Stop The MadnessMarch 17, 2016
By Scott Broberg, SVP Amplification
I’m officially a curmudgeon. I used to love the NCAA Basketball Tournament, but I’ve become increasingly annoyed by it in recent years. You can have too much of a good thing, and this year we hit that tipping point long before the games tipped off.
It started Sunday evening with a two-hour selection show. I’d be willing to tolerate 15 minutes dedicated to revealing the teams and 15 minutes of analysis. I was glued to this show every year when I was a kid. I would watch it live and add all the teams to a homemade bracket I created. Now we have the Internet. There’s no need to tune in at all, so dragging it out is absurd.
Then there’s the debate about the teams who were snubbed from the Big Dance. The NCAA has already expanded the tournament from 64 to 68 teams. Do we really believe a squad that was left out of the top 68 deserves a chance to win the thing? Let’s end the outrage.
Sadly, I couldn’t avoid people talking about their brackets everywhere I turned Sunday night and Monday morning. ESPN actually began SportsCenter by having Jay Bilas fill out his entire bracket live on the air.

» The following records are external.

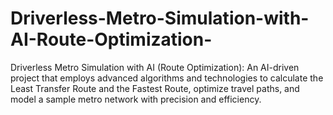 # Driverless-Metro-Simulation-with-AI-Route-Optimization-
Driverless Metro Simulation with AI (Route Optimization): An AI-driven project that employs advanced algorithms and technologies to calculate the Least Transfer Route and the Fastest Route, optimize travel paths, and model a sample metro network with precision and efficiency.

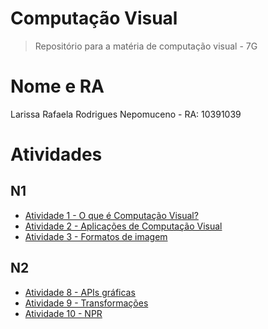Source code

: # Computação Visual
>Repositório para a matéria de computação visual - 7G

# Nome e RA
Larissa Rafaela Rodrigues Nepomuceno - RA: 10391039

# Atividades
## N1
- [Atividade 1 - O que é Computação Visual?](Atividade1.md)
- [Atividade 2 - Aplicações de Computação Visual](Atividade2.pdf)
- [Atividade 3 - Formatos de imagem](Atividade3.md)

## N2
- [Atividade 8 - APIs gráficas](Atividade8.md)
- [Atividade 9 - Transformações](Atividade9.md)
- [Atividade 10 - NPR](Atividade10.md)

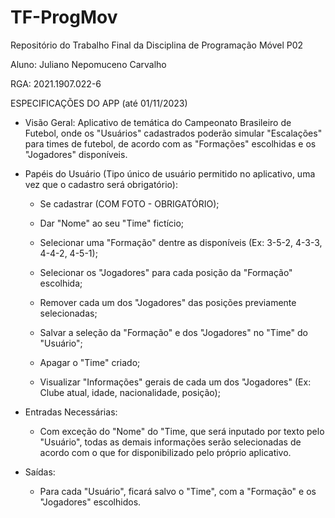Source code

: # TF-ProgMov
Repositório do Trabalho Final da Disciplina de Programação Móvel P02

Aluno: Juliano Nepomuceno Carvalho

RGA: 2021.1907.022-6

ESPECIFICAÇÕES DO APP (até 01/11/2023)
- Visão Geral: Aplicativo de temática do Campeonato Brasileiro de Futebol, onde os "Usuários" cadastrados poderão simular "Escalações" para times de futebol, de acordo com as "Formações" escolhidas e os "Jogadores" disponíveis.
- Papéis do Usuário (Tipo único de usuário permitido no aplicativo, uma vez que o cadastro será obrigatório):
  - Se cadastrar (COM FOTO - OBRIGATÓRIO);
  
  - Dar "Nome" ao seu "Time" fictício;

  - Selecionar uma "Formação" dentre as disponíveis (Ex: 3-5-2, 4-3-3, 4-4-2, 4-5-1);
  
  - Selecionar os "Jogadores" para cada posição da "Formação" escolhida;

  - Remover cada um dos "Jogadores" das posições previamente selecionadas;
  
  - Salvar a seleção da "Formação" e dos "Jogadores" no "Time" do "Usuário";

  - Apagar o "Time" criado;
  
  - Visualizar "Informações" gerais de cada um dos "Jogadores" (Ex: Clube atual, idade, nacionalidade, posição);

- Entradas Necessárias: 
  - Com exceção do "Nome" do "Time, que será inputado por texto pelo "Usuário", todas as demais informações serão selecionadas de acordo com o que for disponibilizado pelo próprio aplicativo.

- Saídas:
  - Para cada "Usuário", ficará salvo o "Time", com a "Formação" e os "Jogadores" escolhidos.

And my morning sports talk radio was filled with experts and amateurs offering up their upset selections and Final Four locks. I probably should’ve paid attention because I haven’t watched enough basketball to make any credible picks of my own. But I just can’t bring myself to listen to some talking head ramble on about the backcourt play in the Iowa State vs Iona game.
Then there are the same tired media angles that get dusted off every year:
- The “lost productivity” story. By the way, I don’t believe more technology has anything to do with lost productivity around the tournament. People are just replacing their usual online work distractions with basketball for a couple days.
- The “odds of completing a perfect bracket” story. Hey, it’s still 1 in 9.2 quintillion.
- The “guys who schedule a vasectomy so they can stay home and watch the tournament” story. This was clever when I first wrote about it in 2009.
- The “presidential bracket” story. I’m looking forward to what Hillary or Trump have to say about the No. 5 vs No. 12 matchups next March.
Not only has the quality of play in college basketball declined in recent years, so has the ability of the media to come up with a fresh story angle.
And with all that said, I’m going to end my rant so I have time to enter the office pool. Why? Because life is more interesting with money on the line. Good luck with your brackets, folks!